Samples of some of the messages Morse is referring to have been circulating online for months. They were sent to lawmakers or left as phone messages as the bills were introduced and as debate progressed from committee to committee, many of the worst sent in the 48-hour period before Morse delivered this speech. The messages are inarguably ugly and “sick.” In some cases, they drew criminal investigation.
To read this section as a blanket diagnosis of all gun owners, or even of anyone who opposes the Colorado bills, is at best a stretch, and more likely either a defensive or willful misreading.

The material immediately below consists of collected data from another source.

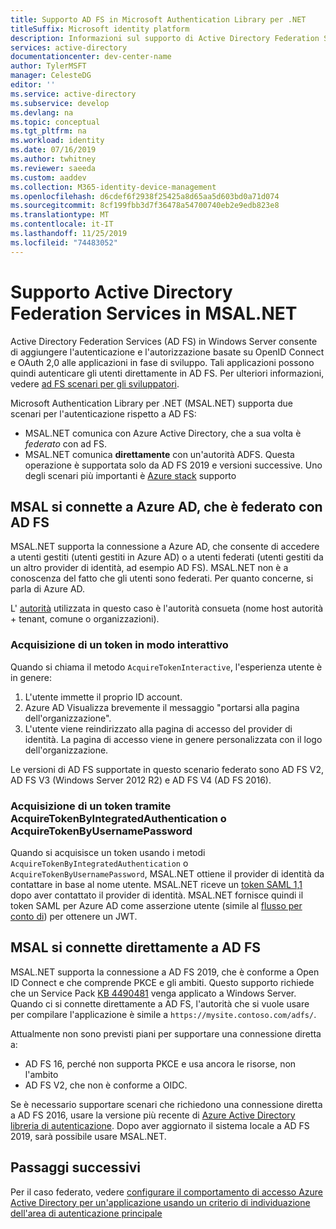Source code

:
 ```yaml
---
title: Supporto AD FS in Microsoft Authentication Library per .NET
titleSuffix: Microsoft identity platform
description: Informazioni sul supporto di Active Directory Federation Services (AD FS) in Microsoft Authentication Library per .NET (MSAL.NET).
services: active-directory
documentationcenter: dev-center-name
author: TylerMSFT
manager: CelesteDG
editor: ''
ms.service: active-directory
ms.subservice: develop
ms.devlang: na
ms.topic: conceptual
ms.tgt_pltfrm: na
ms.workload: identity
ms.date: 07/16/2019
ms.author: twhitney
ms.reviewer: saeeda
ms.custom: aaddev
ms.collection: M365-identity-device-management
ms.openlocfilehash: d6cdef6f2938f25425a8d65aa5d603bd0a71d074
ms.sourcegitcommit: 8cf199fbb3d7f36478a54700740eb2e9edb823e8
ms.translationtype: MT
ms.contentlocale: it-IT
ms.lasthandoff: 11/25/2019
ms.locfileid: "74483052"
---
```

# <a name="active-directory-federation-services-support-in-msalnet"></a>Supporto Active Directory Federation Services in MSAL.NET
Active Directory Federation Services (AD FS) in Windows Server consente di aggiungere l'autenticazione e l'autorizzazione basate su OpenID Connect e OAuth 2,0 alle applicazioni in fase di sviluppo. Tali applicazioni possono quindi autenticare gli utenti direttamente in AD FS. Per ulteriori informazioni, vedere [ad FS scenari per gli sviluppatori](/windows-server/identity/ad-fs/overview/ad-fs-openid-connect-oauth-flows-scenarios).

Microsoft Authentication Library per .NET (MSAL.NET) supporta due scenari per l'autenticazione rispetto a AD FS:

- MSAL.NET comunica con Azure Active Directory, che a sua volta è *federato* con ad FS.
- MSAL.NET comunica **direttamente** con un'autorità ADFS. Questa operazione è supportata solo da AD FS 2019 e versioni successive. Uno degli scenari più importanti è [Azure stack](https://azure.microsoft.com/overview/azure-stack/) supporto


## <a name="msal-connects-to-azure-ad-which-is-federated-with-ad-fs"></a>MSAL si connette a Azure AD, che è federato con AD FS
MSAL.NET supporta la connessione a Azure AD, che consente di accedere a utenti gestiti (utenti gestiti in Azure AD) o a utenti federati (utenti gestiti da un altro provider di identità, ad esempio AD FS). MSAL.NET non è a conoscenza del fatto che gli utenti sono federati. Per quanto concerne, si parla di Azure AD.

L' [autorità](msal-client-application-configuration.md#authority) utilizzata in questo caso è l'autorità consueta (nome host autorità + tenant, comune o organizzazioni).

### <a name="acquiring-a-token-interactively"></a>Acquisizione di un token in modo interattivo
Quando si chiama il metodo `AcquireTokenInteractive`, l'esperienza utente è in genere:

1. L'utente immette il proprio ID account.
2. Azure AD Visualizza brevemente il messaggio "portarsi alla pagina dell'organizzazione".
3. L'utente viene reindirizzato alla pagina di accesso del provider di identità. La pagina di accesso viene in genere personalizzata con il logo dell'organizzazione.

Le versioni di AD FS supportate in questo scenario federato sono AD FS V2, AD FS V3 (Windows Server 2012 R2) e AD FS V4 (AD FS 2016).

### <a name="acquiring-a-token-using-acquiretokenbyintegratedauthentication-or-acquiretokenbyusernamepassword"></a>Acquisizione di un token tramite AcquireTokenByIntegratedAuthentication o AcquireTokenByUsernamePassword
Quando si acquisisce un token usando i metodi `AcquireTokenByIntegratedAuthentication` o `AcquireTokenByUsernamePassword`, MSAL.NET ottiene il provider di identità da contattare in base al nome utente.  MSAL.NET riceve un [token SAML 1,1](reference-saml-tokens.md) dopo aver contattato il provider di identità.  MSAL.NET fornisce quindi il token SAML per Azure AD come asserzione utente (simile al [flusso per conto di](msal-authentication-flows.md#on-behalf-of)) per ottenere un JWT.

## <a name="msal-connects-directly-to-ad-fs"></a>MSAL si connette direttamente a AD FS
MSAL.NET supporta la connessione a AD FS 2019, che è conforme a Open ID Connect e che comprende PKCE e gli ambiti. Questo supporto richiede che un Service Pack [KB 4490481](https://support.microsoft.com/en-us/help/4490481/windows-10-update-kb4490481) venga applicato a Windows Server. Quando ci si connette direttamente a AD FS, l'autorità che si vuole usare per compilare l'applicazione è simile a `https://mysite.contoso.com/adfs/`.

Attualmente non sono previsti piani per supportare una connessione diretta a:

- AD FS 16, perché non supporta PKCE e usa ancora le risorse, non l'ambito
- AD FS V2, che non è conforme a OIDC.

 Se è necessario supportare scenari che richiedono una connessione diretta a AD FS 2016, usare la versione più recente di [Azure Active Directory libreria di autenticazione](active-directory-authentication-libraries.md#microsoft-supported-client-libraries). Dopo aver aggiornato il sistema locale a AD FS 2019, sarà possibile usare MSAL.NET.

## <a name="next-steps"></a>Passaggi successivi

Per il caso federato, vedere [configurare il comportamento di accesso Azure Active Directory per un'applicazione usando un criterio di individuazione dell'area di autenticazione principale](https://docs.microsoft.com/azure/active-directory/manage-apps/configure-authentication-for-federated-users-portal)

Robert F. Kennedy said after Martin Luther King’s assassination that violence breeds violence, repression breeds retaliation and only a cleansing of our whole society can remove this sickness from our souls. Cleansing a sickness from our souls doesn’t come easily. It’s gruesome. During the last three months, we’ve experienced hatred and vitriol that I haven’t seen since I was on the street as a police officer; it’s included wishing rape, torture and death on legislators and their families; it’s reached its heights just this week as we’ve been considering these bills in committee and we’ve been preparing to consider them today on the floor. Sickness.

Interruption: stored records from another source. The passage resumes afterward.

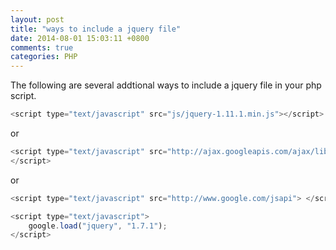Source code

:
 ```yaml
---
layout: post
title: "ways to include a jquery file"
date: 2014-08-01 15:03:11 +0800
comments: true
categories: PHP
---
```

The following are several addtional ways to include a jquery file in your php script.  

```js
<script type="text/javascript" src="js/jquery-1.11.1.min.js"></script>
```  
or  

```js
<script type="text/javascript" src="http://ajax.googleapis.com/ajax/libs/jquery/1.11.1/jquery.min.js"></script>
```   
or  

```js
<script type="text/javascript" src="http://www.google.com/jsapi"> </script><script type="text/javascript">	google.load("jquery", "1.7.1");</script> 
```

2:04 In the third section, Morse addresses the legislative system and how change is made, and he makes the case for the pro-gun-control efforts he is helping to lead at the capitol. He says passing new gun-control laws will be slow, because that’s how the legislative system is built, to move on the current of evolving public attitudes and opinions. He takes time to detail the “strides” made by the lawmakers who support the gun laws as a prelude to what is the official purpose of his speech, which is to effectively kill his own bill, one aimed at imposing gun-maker legal liabilities, because he recognizes it reaches too far too soon and will not pass.

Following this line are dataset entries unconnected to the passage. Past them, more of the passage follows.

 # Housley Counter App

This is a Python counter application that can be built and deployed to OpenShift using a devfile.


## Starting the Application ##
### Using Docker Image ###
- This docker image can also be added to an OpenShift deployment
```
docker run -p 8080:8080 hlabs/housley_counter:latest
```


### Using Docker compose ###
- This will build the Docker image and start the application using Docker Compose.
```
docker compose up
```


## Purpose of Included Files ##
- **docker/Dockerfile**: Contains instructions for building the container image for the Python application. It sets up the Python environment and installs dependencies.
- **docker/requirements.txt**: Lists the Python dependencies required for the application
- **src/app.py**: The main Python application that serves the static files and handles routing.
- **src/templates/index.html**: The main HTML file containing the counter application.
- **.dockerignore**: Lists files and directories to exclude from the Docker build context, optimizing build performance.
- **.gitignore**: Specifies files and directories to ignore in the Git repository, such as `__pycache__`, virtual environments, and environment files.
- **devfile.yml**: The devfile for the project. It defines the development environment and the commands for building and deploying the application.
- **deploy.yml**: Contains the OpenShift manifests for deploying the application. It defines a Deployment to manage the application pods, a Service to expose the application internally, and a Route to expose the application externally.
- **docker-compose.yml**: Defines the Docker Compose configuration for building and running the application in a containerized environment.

Changes never come quickly in the United States and our system is designed to make sure that it doesn’t. We’ve made strides today, strides that will save lives, strides that stop bullets from piercing children’s bodies, strides that stop criminals from getting guns, strides that stop domestic abusers from killing their partners with a gun, and strides that will stop massacres of 85 people, including our children, with a hundred-round magazine.
2:37 The fourth section on the need to undertake this difficult debate, in which Morse argues that Coloradans aren’t all necessarily part of a mythic western population opposed to any or all gun laws. He says supporting the gun laws being proposed is not anti-Coloradan. He says the laws are reasonable and that supporters are acting in good faith with the best of intentions and they should do so proudly, despite the harsh resistance they are running up against. “We proudly stand here today as Coloradans who want the killing to stop and the cleansing to start.”
This debate on reducing gun violence in this country needed to happen, and it finally is happening, and I’m proud to be a Coloradan and proud to represent these Colorado values. We proudly stand here today as Coloradans who want the killing to stop and the cleansing to start.
3:00 The final section in which Morse withdraws his motion and kills his bill.
Mr Chairman I withdraw my motion and move that Senate Bill 196 lay over until May 10th.